## [WORK ITEM]
Which of the lines below contain the string "hsize"? Copy each one.

## [SUPPLIED INFORMATION]
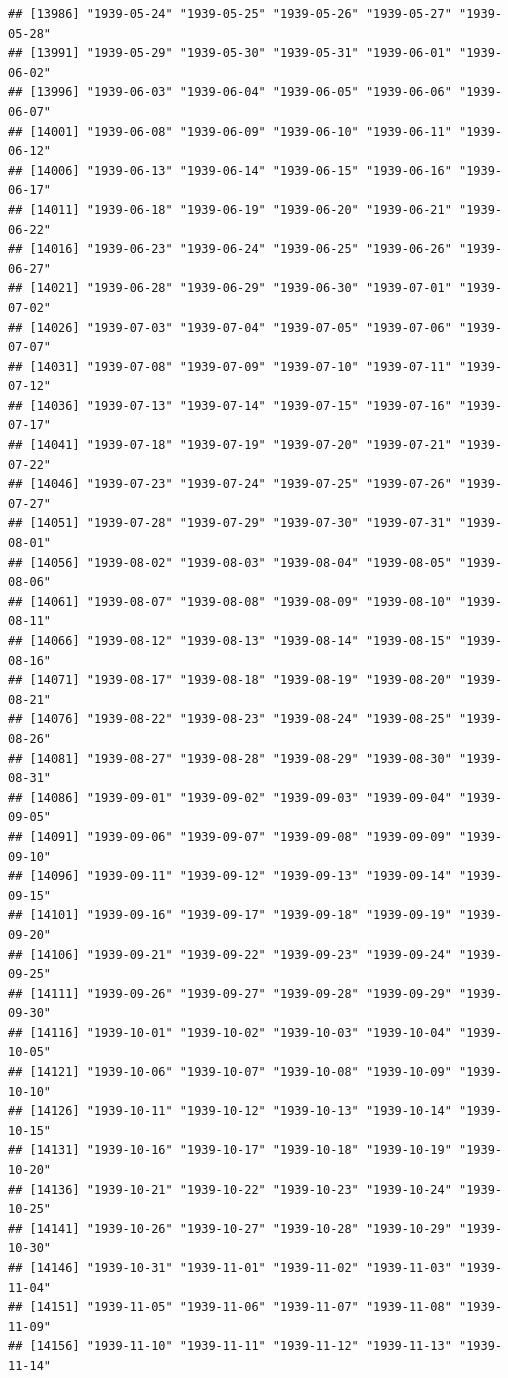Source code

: \documentclass{article}\usepackage[]{graphicx}\usepackage[]{color}
\makeatletter
\newenvironment{kframe}{%
 \def\at@end@of@kframe{}%
 \ifinner\ifhmode%
  \def\at@end@of@kframe{\end{minipage}}%
  \begin{minipage}{\columnwidth}%
 \fi\fi%
 \def\FrameCommand##1{\hskip\@totalleftmargin \hskip-\fboxsep
 \colorbox{shadecolor}{##1}\hskip-\fboxsep
     \hskip-\linewidth \hskip-\@totalleftmargin \hskip\columnwidth}%
 \MakeFramed {\advance\hsize-\width
   \@totalleftmargin\z@ \linewidth\hsize
   \@setminipage}}%
 {\par\unskip\endMakeFramed%
 \at@end@of@kframe}
\newenvironment{knitrout}{}{} %
\makeatother
\begin{document}
\begin{description}
\begin{knitrout}
\begin{kframe}
\begin{verbatim}
## [13986] "1939-05-24" "1939-05-25" "1939-05-26" "1939-05-27" "1939-05-28"
## [13991] "1939-05-29" "1939-05-30" "1939-05-31" "1939-06-01" "1939-06-02"
## [13996] "1939-06-03" "1939-06-04" "1939-06-05" "1939-06-06" "1939-06-07"
## [14001] "1939-06-08" "1939-06-09" "1939-06-10" "1939-06-11" "1939-06-12"
## [14006] "1939-06-13" "1939-06-14" "1939-06-15" "1939-06-16" "1939-06-17"
## [14011] "1939-06-18" "1939-06-19" "1939-06-20" "1939-06-21" "1939-06-22"
## [14016] "1939-06-23" "1939-06-24" "1939-06-25" "1939-06-26" "1939-06-27"
## [14021] "1939-06-28" "1939-06-29" "1939-06-30" "1939-07-01" "1939-07-02"
## [14026] "1939-07-03" "1939-07-04" "1939-07-05" "1939-07-06" "1939-07-07"
## [14031] "1939-07-08" "1939-07-09" "1939-07-10" "1939-07-11" "1939-07-12"
## [14036] "1939-07-13" "1939-07-14" "1939-07-15" "1939-07-16" "1939-07-17"
## [14041] "1939-07-18" "1939-07-19" "1939-07-20" "1939-07-21" "1939-07-22"
## [14046] "1939-07-23" "1939-07-24" "1939-07-25" "1939-07-26" "1939-07-27"
## [14051] "1939-07-28" "1939-07-29" "1939-07-30" "1939-07-31" "1939-08-01"
## [14056] "1939-08-02" "1939-08-03" "1939-08-04" "1939-08-05" "1939-08-06"
## [14061] "1939-08-07" "1939-08-08" "1939-08-09" "1939-08-10" "1939-08-11"
## [14066] "1939-08-12" "1939-08-13" "1939-08-14" "1939-08-15" "1939-08-16"
## [14071] "1939-08-17" "1939-08-18" "1939-08-19" "1939-08-20" "1939-08-21"
## [14076] "1939-08-22" "1939-08-23" "1939-08-24" "1939-08-25" "1939-08-26"
## [14081] "1939-08-27" "1939-08-28" "1939-08-29" "1939-08-30" "1939-08-31"
## [14086] "1939-09-01" "1939-09-02" "1939-09-03" "1939-09-04" "1939-09-05"
## [14091] "1939-09-06" "1939-09-07" "1939-09-08" "1939-09-09" "1939-09-10"
## [14096] "1939-09-11" "1939-09-12" "1939-09-13" "1939-09-14" "1939-09-15"
## [14101] "1939-09-16" "1939-09-17" "1939-09-18" "1939-09-19" "1939-09-20"
## [14106] "1939-09-21" "1939-09-22" "1939-09-23" "1939-09-24" "1939-09-25"
## [14111] "1939-09-26" "1939-09-27" "1939-09-28" "1939-09-29" "1939-09-30"
## [14116] "1939-10-01" "1939-10-02" "1939-10-03" "1939-10-04" "1939-10-05"
## [14121] "1939-10-06" "1939-10-07" "1939-10-08" "1939-10-09" "1939-10-10"
## [14126] "1939-10-11" "1939-10-12" "1939-10-13" "1939-10-14" "1939-10-15"
## [14131] "1939-10-16" "1939-10-17" "1939-10-18" "1939-10-19" "1939-10-20"
## [14136] "1939-10-21" "1939-10-22" "1939-10-23" "1939-10-24" "1939-10-25"
## [14141] "1939-10-26" "1939-10-27" "1939-10-28" "1939-10-29" "1939-10-30"
## [14146] "1939-10-31" "1939-11-01" "1939-11-02" "1939-11-03" "1939-11-04"
## [14151] "1939-11-05" "1939-11-06" "1939-11-07" "1939-11-08" "1939-11-09"
## [14156] "1939-11-10" "1939-11-11" "1939-11-12" "1939-11-13" "1939-11-14"

\end{verbatim}
\end{kframe}
\end{knitrout}
\end{description}
\end{document}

## [SOLUTION TO THIS EXERCISE]
 \MakeFramed {\advance\hsize-\width
   \@totalleftmargin\z@ \linewidth\hsize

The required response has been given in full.